A 3,775-year-old log discovery has lent credence to the idea of burying wood to sequester the carbon it contains. Known as a wood vault, the concept helps keep CO2 out of the atmosphere while allowing the soil to be used for crops and other purposes.
As many know, trees are excellent at removing carbon dioxide from the atmosphere. One estimate says that forests suck about 30% of the planet-warming greenhouse gas out of the air each year, sequestering it in their biomass. And new models released last year suggest that the plants are actually sucking about 20% more of the greenhouse gas from the air than previously thought.
But there's an issue with trees' carbon-removal superpower: When the plants die, all of the carbon they were holding onto escapes back into the atmosphere.
To that end, one idea that's been kicked around in carbon-sequestering circles is that of burying dead trees to keep the carbon they contain trapped inside the ground rather than floating around the atmosphere where it contributes to climate change. The idea is called "wood vaulting" and when professor Ning Zeng from the University of Maryland was poking around the soil in Quebec researching the idea, he and his team unearthed a log buried about 6.5 feet (2 m) beneath the surface.
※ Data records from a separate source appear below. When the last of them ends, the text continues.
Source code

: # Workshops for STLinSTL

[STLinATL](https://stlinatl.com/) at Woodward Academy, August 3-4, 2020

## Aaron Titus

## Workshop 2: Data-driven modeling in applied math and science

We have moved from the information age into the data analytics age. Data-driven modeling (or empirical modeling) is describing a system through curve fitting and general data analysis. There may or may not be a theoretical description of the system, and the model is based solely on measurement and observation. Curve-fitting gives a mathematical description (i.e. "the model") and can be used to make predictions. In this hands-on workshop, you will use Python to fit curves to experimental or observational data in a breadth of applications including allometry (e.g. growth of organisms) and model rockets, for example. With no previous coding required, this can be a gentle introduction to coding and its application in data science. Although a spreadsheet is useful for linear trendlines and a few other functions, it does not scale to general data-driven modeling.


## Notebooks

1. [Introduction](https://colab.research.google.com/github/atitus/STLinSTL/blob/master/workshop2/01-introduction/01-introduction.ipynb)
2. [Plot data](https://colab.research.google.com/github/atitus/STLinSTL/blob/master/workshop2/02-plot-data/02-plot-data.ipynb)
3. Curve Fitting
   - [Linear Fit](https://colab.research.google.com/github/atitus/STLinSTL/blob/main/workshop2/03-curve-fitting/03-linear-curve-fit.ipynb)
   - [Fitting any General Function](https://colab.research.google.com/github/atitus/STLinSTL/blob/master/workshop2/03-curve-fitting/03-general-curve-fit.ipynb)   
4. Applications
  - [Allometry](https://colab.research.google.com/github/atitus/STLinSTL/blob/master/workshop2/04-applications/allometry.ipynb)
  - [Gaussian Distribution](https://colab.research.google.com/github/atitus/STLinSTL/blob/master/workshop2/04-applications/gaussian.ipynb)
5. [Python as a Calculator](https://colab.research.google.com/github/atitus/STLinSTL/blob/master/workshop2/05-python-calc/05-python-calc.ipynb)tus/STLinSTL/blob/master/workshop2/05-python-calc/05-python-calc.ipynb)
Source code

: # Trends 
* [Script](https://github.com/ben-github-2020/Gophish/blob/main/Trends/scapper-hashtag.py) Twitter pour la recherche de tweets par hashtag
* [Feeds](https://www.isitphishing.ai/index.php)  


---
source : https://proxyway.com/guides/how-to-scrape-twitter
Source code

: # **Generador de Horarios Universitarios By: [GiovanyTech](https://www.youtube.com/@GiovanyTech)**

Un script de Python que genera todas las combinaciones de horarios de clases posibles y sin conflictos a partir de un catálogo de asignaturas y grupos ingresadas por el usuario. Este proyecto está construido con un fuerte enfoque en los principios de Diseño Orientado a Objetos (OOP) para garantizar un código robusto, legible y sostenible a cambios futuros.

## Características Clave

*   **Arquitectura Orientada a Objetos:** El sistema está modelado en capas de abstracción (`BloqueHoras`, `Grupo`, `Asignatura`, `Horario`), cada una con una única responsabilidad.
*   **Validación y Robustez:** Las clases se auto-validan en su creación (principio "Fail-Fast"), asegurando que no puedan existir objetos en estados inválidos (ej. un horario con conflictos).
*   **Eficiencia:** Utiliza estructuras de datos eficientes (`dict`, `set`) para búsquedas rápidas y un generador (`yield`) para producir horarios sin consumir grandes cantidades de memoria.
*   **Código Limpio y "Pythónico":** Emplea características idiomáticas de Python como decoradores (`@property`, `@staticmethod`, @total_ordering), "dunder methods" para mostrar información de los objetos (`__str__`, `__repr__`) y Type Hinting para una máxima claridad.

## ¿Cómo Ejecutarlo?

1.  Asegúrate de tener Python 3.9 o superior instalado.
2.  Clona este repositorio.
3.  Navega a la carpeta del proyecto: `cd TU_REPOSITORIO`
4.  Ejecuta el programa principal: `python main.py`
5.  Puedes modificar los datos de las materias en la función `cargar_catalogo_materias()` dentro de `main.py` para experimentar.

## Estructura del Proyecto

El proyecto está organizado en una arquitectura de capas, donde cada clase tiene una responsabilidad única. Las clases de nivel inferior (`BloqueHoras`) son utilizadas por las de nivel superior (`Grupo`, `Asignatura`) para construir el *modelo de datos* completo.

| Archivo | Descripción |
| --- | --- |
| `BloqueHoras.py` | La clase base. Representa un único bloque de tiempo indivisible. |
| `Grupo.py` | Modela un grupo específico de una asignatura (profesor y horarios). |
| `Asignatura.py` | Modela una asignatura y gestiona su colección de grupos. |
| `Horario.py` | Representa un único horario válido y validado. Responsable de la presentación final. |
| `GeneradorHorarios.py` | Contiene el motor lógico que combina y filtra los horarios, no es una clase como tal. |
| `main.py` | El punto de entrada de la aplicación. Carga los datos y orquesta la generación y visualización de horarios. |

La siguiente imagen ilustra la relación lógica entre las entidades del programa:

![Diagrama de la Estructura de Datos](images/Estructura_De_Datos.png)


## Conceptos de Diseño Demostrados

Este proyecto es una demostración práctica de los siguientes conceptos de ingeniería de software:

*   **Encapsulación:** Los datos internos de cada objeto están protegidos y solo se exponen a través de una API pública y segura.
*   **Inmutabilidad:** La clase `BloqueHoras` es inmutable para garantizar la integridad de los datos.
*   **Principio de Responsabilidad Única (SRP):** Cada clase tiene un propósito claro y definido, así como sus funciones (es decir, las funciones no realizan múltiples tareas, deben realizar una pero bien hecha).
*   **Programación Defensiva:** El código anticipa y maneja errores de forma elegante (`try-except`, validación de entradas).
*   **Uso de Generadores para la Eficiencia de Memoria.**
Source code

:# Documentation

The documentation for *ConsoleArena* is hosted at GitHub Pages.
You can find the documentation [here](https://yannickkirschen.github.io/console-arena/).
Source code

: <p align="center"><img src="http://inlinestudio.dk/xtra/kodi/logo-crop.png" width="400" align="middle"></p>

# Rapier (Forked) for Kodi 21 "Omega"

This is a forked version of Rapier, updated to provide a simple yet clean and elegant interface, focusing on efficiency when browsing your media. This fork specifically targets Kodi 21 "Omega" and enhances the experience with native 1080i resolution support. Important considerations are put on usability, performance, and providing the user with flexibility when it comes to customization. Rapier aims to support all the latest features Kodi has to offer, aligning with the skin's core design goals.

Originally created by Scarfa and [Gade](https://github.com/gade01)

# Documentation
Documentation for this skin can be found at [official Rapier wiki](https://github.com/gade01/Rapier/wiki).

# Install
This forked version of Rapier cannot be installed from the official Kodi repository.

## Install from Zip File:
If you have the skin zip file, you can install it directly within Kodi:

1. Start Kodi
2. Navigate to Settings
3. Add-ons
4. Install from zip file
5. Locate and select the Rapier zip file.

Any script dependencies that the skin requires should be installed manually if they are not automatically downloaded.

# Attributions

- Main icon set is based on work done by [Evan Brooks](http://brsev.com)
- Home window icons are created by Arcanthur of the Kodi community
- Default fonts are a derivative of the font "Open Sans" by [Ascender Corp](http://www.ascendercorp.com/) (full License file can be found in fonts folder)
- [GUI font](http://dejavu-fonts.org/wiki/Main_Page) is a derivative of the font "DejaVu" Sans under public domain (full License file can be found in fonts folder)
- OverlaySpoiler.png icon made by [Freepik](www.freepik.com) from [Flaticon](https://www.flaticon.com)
“When the excavator pulled a log out of the ground and threw it over to us, the three ecologists that I had invited from McGill University immediately identified it as Eastern red cedar,” Zeng recalled. “You could tell how well it was preserved. I remember standing there thinking, ‘Wow, here’s the evidence that we need!’"
That evidence pointed to the idea that somehow, some pieces of wood could survive underground for long periods of time without decomposing significantly. Cracking the code of how that is possible is key to successful wood vaulting.
“People tend to think, ‘Who doesn’t know how to dig a hole and bury some wood?’” Zeng says. “But think about how many wooden coffins were buried in human history. How many of them survived? For a timescale of hundreds or thousands of years, we need the right conditions.”
After analyzing the log, Zeng and his team determined that it was almost 4,000 years old. But more impressive was the fact that when they compared it to a newly hewn piece of Easter red cedar, they found that the ancient log had only released about five percent of the carbon it contained back into the ecosystem.
A clay key
The reason for the log's remarkable preservation and carbon retention, they concluded, was that it was buried in a clay-rich soil with very low permeability. That soil not only kept oxygen away from the log, but it reduced the number of fungi and insects that could reach it, thus helping it to avoid serious decomposition.
Discovering that clay has this effect on wood can now go a long way toward developing successful wood vaults that could sequester wood for generations.
"The target is to keep [the wood buried] for 1000 years or longer," Zeng told us. "So we need to use more land over time. The good news is that after vault enclosure, the surface can still be used for crop, grazing, park, solar farm and other things, so there is very little land loss."
The material that could eventually find its way into such a vault would come from trees that don't produce commercially viable wood such as those destroyed in wildfires or by disease. The researchers say the vault could also hold wood from furniture that is no longer used or from scrap construction materials.
Zeng and his team will continue to explore the use of clay soil as a home for wood vaults as well as other ways to use the technique to help combat carbon dioxide's effect on global warming.
“It’s quite an exciting discovery,” Zeng says. “The urgency of climate change has become such a prominent issue, so there was even more motivation to get this analysis going.”
The findings have been published in the journal Science.